Province Wants Changes to Early Learning and Child Care


WINNIPEG, MB. – The Manitoba government is proposing amendments to the province’s early learning and child care legislation that would reduce red tape, address gaps, and enhance governance and accountability, Minister Scott Fielding said in a news release.

“We have heard from child-care providers and other key stakeholders the current legislation is complicated and outdated,” said Fielding. “We want to simplify the process for hard-working Manitobans who rely on licensed child care so they can work or study outside of the home. Less red tape and regulatory procedures will also free up our department staff to spend more time supporting child-care providers and improving the early learning and child-care system.”

The community child care standards amendment act proposes clear and concise amendments, written in plain language, to strengthen the act and regulation, the minister said.

“Manitoba parents value licensed child care so it is important to review legislation to identify gaps, but also enhancements and strategies that will strengthen quality of care and learning for our youngest citizens,” said April Kalyniuk, president, Manitoba Child Care Association. “Our association members look forward to participating in consultations and providing their perspective on future amendments.”

The minister noted major areas to be addressed in phase one of the proposed amendments includes;

  • Multi-year licensing – the ability to renew licences of centres in good standing for up to three years, increased from the current one year maximum.
  • Duplication – reducing repetition between the act and regulation for codes of conduct, safety plans and fire safety, without lowering safety standards.
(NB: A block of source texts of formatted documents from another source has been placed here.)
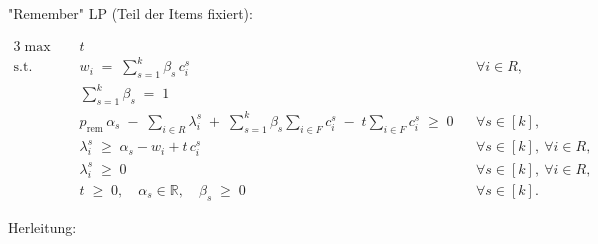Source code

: \documentclass[abstracton]{scrartcl}
\begin{document}
"Remember" LP (Teil der Items fixiert):

\begin{alignat}{3}
	\label{lp:compact-remember}
	\max \quad & t \\[1mm]
	\text{s.t.}\quad
	& w_i \;=\; \sum_{s=1}^k \beta_s\, c_i^s
	&& \forall i\in R, \label{lp:remember-w}\\[1mm]
	& \sum_{s=1}^k \beta_s \;=\; 1
	&& \label{lp:remember-simplex}\\[2mm]
	& p_{\mathrm{rem}}\,\alpha_s \;-\; \sum_{i\in R} \lambda^s_i
	\;+\; \sum_{s=1}^k \beta_s \sum_{i\in F} c_i^s
	\;-\; t \sum_{i\in F} c_i^s \;\ge\; 0
	&& \forall s\in[k], \label{lp:remember-dual1}\\[1mm]
	& \lambda^s_i \;\ge\; \alpha_s - w_i + t\,c_i^s
	&& \forall s\in[k],\ \forall i\in R, \label{lp:remember-dual2}\\[1mm]
	& \lambda^s_i \;\ge\; 0
	&& \forall s\in[k],\ \forall i\in R, \label{lp:remember-dual3}\\[1mm]
	& t \;\ge\; 0,\quad \alpha_s \in \mathbb{R},\quad \beta_s \;\ge\; 0
	&& \forall s\in[k]. \label{lp:remember-sign}
\end{alignat}

Herleitung:
\end{document}
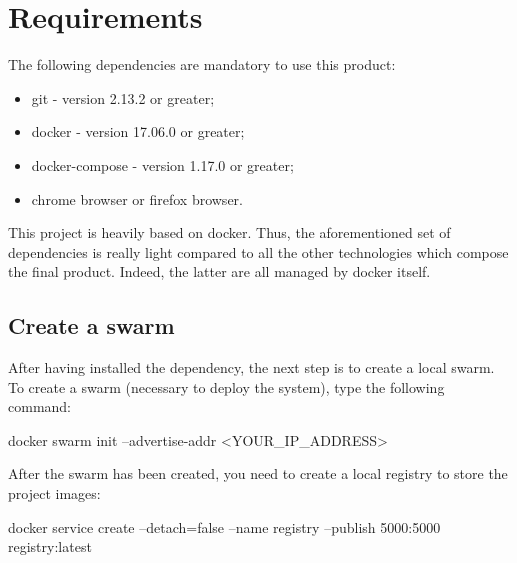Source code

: \section{Requirements}\label{req}

The following dependencies are mandatory to use this product:
\begin{itemize}
   \item git - version 2.13.2 or greater;
   \item docker - version 17.06.0 or greater;
   \item docker-compose - version 1.17.0 or greater;
   \item chrome browser or firefox browser.
\end{itemize}

This project is heavily based on docker. Thus, the aforementioned
set of dependencies is really light compared to all the other
technologies which compose the final product.
Indeed, the latter are all managed by docker itself.

\subsection{Create a swarm}
After having installed the dependency, the next step is to create a local swarm.
To create a swarm (necessary to deploy the system), type the following command:

docker swarm init --advertise-addr <YOUR_IP_ADDRESS>

After the swarm has been created, you need to create a local registry to store
the project images:

docker service create --detach=false --name registry --publish 5000:5000 registry:latest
For example, the requirement each facility staff member be instructed about the code of conduct and safety plan would be removed from the act as it is also outlined in the regulation.
  • Subsidy overpayment – providing the provincial director of child care authority to recover funds when a parent or guardian is overpaid the amount they receive for a child-care space. Overpayments may be the result of administrative error, out-of-date information or a false income statement. The province continues to inform families they are required to report changes in household income, as income threshold determines subsidies.
  • Provisional administrator – giving the provincial director new powers that would address financial, operational or governance-related problems at a child-care centre, such as a dysfunctional board of directors, and work with centres at risk of closure. The minister would have authority to appoint a temporary provisional administrator as a last resort to ensure the centre could remain open while it works to resolve issues.
  • Language – assessing and modernizing language in the legislation for clarity and gender neutrality.
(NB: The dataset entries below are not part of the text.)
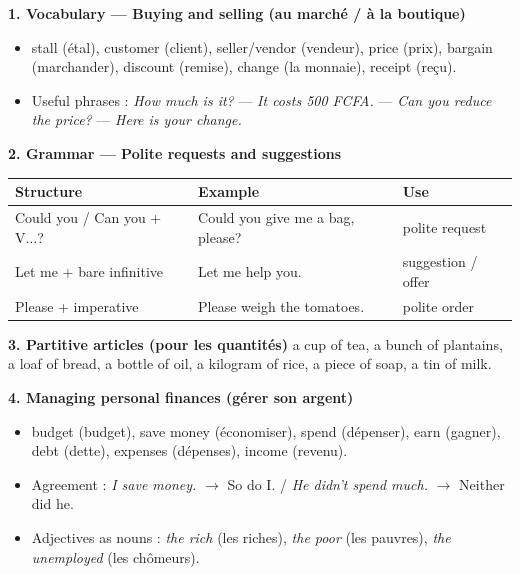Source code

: \documentclass[11pt]{article}
\newcommand{\cle}[1]{{\popxbold\color{popdark}#1}}
\begin{document}
\begin{bilan}
\textbf{1. Vocabulary — Buying and selling (au marché / à la boutique)}
\begin{itemize}
\item \cle{stall} (étal), \cle{customer} (client), \cle{seller/vendor} (vendeur), \cle{price} (prix), \cle{bargain} (marchander), \cle{discount} (remise), \cle{change} (la monnaie), \cle{receipt} (reçu).
\item Useful phrases : \emph{How much is it?} — \emph{It costs 500 FCFA.} — \emph{Can you reduce the price?} — \emph{Here is your change.}
\end{itemize}

\textbf{2. Grammar — Polite requests and suggestions}
\begin{center}
\begin{tabularx}{\linewidth}{|l|X|X|}\hline
\rowcolor{popblueL} \textbf{Structure} & \textbf{Example} & \textbf{Use} \\ \hline
Could you / Can you + V...? & Could you give me a bag, please? & polite request \\ \hline
Let me + bare infinitive & Let me help you. & suggestion / offer \\ \hline
Please + imperative & Please weigh the tomatoes. & polite order \\ \hline
\end{tabularx}
\end{center}

\textbf{3. Partitive articles (pour les quantités)}
a \cle{cup} of tea, a \cle{bunch} of plantains, a \cle{loaf} of bread, a \cle{bottle} of oil, a \cle{kilogram} of rice, a \cle{piece} of soap, a \cle{tin} of milk.

\textbf{4. Managing personal finances (gérer son argent)}
\begin{itemize}
\item \cle{budget} (budget), \cle{save money} (économiser), \cle{spend} (dépenser), \cle{earn} (gagner), \cle{debt} (dette), \cle{expenses} (dépenses), \cle{income} (revenu).
\item Agreement : \emph{I save money.} $\rightarrow$ \cle{So do I}. / \emph{He didn't spend much.} $\rightarrow$ \cle{Neither did he}.
\item Adjectives as nouns : \emph{the rich} (les riches), \emph{the poor} (les pauvres), \emph{the unemployed} (les chômeurs).
\end{itemize}


\end{bilan}
\end{document}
“Manitoba has a reputation for maintaining high standards in early learning and child care,” said Cathie Buschau, executive director, Univillage Preschool and Infant Centre in Winnipeg. “These changes will improve the understanding of the child care act, as well as enhance policies that will further benefit the program.”

“As a home-based early childhood educator, I’m excited to hear the government is making early learning and child care a priority for Manitoba families,” said Shannon Trickett of Trickett Family Child Care in Winnipeg. “The plans for reducing duplication and revising language in the legislation for clarity and to reflect gender neutrality would not only help ease the process for new providers but would help retain veteran providers and enhance quality of care in the program.”

The minister noted the province consulted child-care associations, co-ordinators, centre directors and family child-care providers to develop its proposed amendments. He added this is phase one of a two-phased approach, with a plan to propose the second set of amendments in 2018-19.